The combination of gusty winds and dryness will keep the risk of brush fire ignition and spread elevated over parts of western Texas and Oklahoma as well as southeastern New Mexico into midweek.
Prior to the green up of grassy areas of the High Plains, brush fires are common during the late winter and early spring.
However, this ever-present threat can be elevated when high winds blast the region.
"A storm system is forecast to move from the Rockies to the central Plains over the next few days," according to AccuWeather Meteorologist Evan Duffey. "The storm will stir up winds in the area."
Gusts topping 40 mph, combined with low humidity, dry grass and sunshine, will raise the brush fire threat considerably through Wednesday.
"While the warmer-than-average winter has allowed some grass and other fuels to green up early, where the green up has not occurred, the temperature of the fuel is higher and the moisture of the fuel is very low," Duffey said.
People will need use extreme caution when using outdoor power equipment in situations such as this week.
"Avoid outdoor burning, parking vehicles over tall grass and throwing burning cigarettes out of your vehicle," Duffey said.
Strong winds will ease by Thursday, which will lower the fire threat.

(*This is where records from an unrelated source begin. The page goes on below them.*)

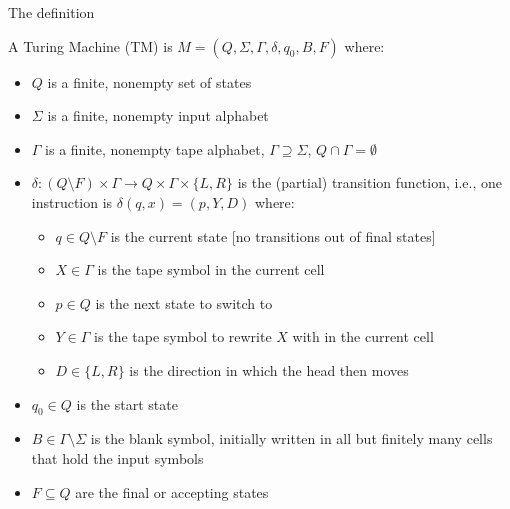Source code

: \documentclass[handout]{beamer}
\begin{document}
\begin{frame}{The definition}

    A \alert{Turing Machine (TM)} is $M=(Q,\Sigma,\Gamma,\delta,q_0,B,F)$ where:
    
    \begin{itemize}
        \item $Q$ is a finite, nonempty set of \alert{states}
        \item $\Sigma$ is a finite, nonempty \alert{input alphabet} 
        \item $\Gamma$ is a finite, nonempty \alert{tape alphabet}, $\Gamma \supseteq \Sigma$, $Q\cap \Gamma=\emptyset$
        \item $\delta\colon(Q\setminus F)\times\Gamma\rightarrow Q\times \Gamma\times \{L,R\}$ is the (partial) \alert{transition function}, i.e., one instruction is $\delta(q,x)=(p,Y,D)$ where:
        \begin{itemize}
            \item $q\in Q\setminus F$ is the current state [no transitions out of final states]
            \item $X\in\Gamma$ is the tape symbol in the current cell
            \item $p\in Q$ is the next state to switch to
            \item $Y\in \Gamma$ is the tape symbol to rewrite $X$ with in the current cell
            \item $D\in \{L,R\}$ is the \alert{direction} in which the head then moves
        \end{itemize}
        \item $q_0\in Q$ is the \alert{start state}
        \item $B\in\Gamma\setminus\Sigma$ is the \alert{blank symbol}, initially written in all but finitely many cells that hold the input symbols
        \item $F\subseteq Q$ are the \alert{final} or \alert{accepting} states
    \end{itemize}

\end{frame}
\end{document}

However, breezy conditions may develop late in the week and this weekend.
While rainfall has been sufficient over much of Texas and New Mexico this winter, moderate to severe drought conditions exist over much of Oklahoma, eastern Colorado and western Kansas, according to the United States Drought Monitor.
If the lack of rain persists this spring, problems for agriculture could arise this summer.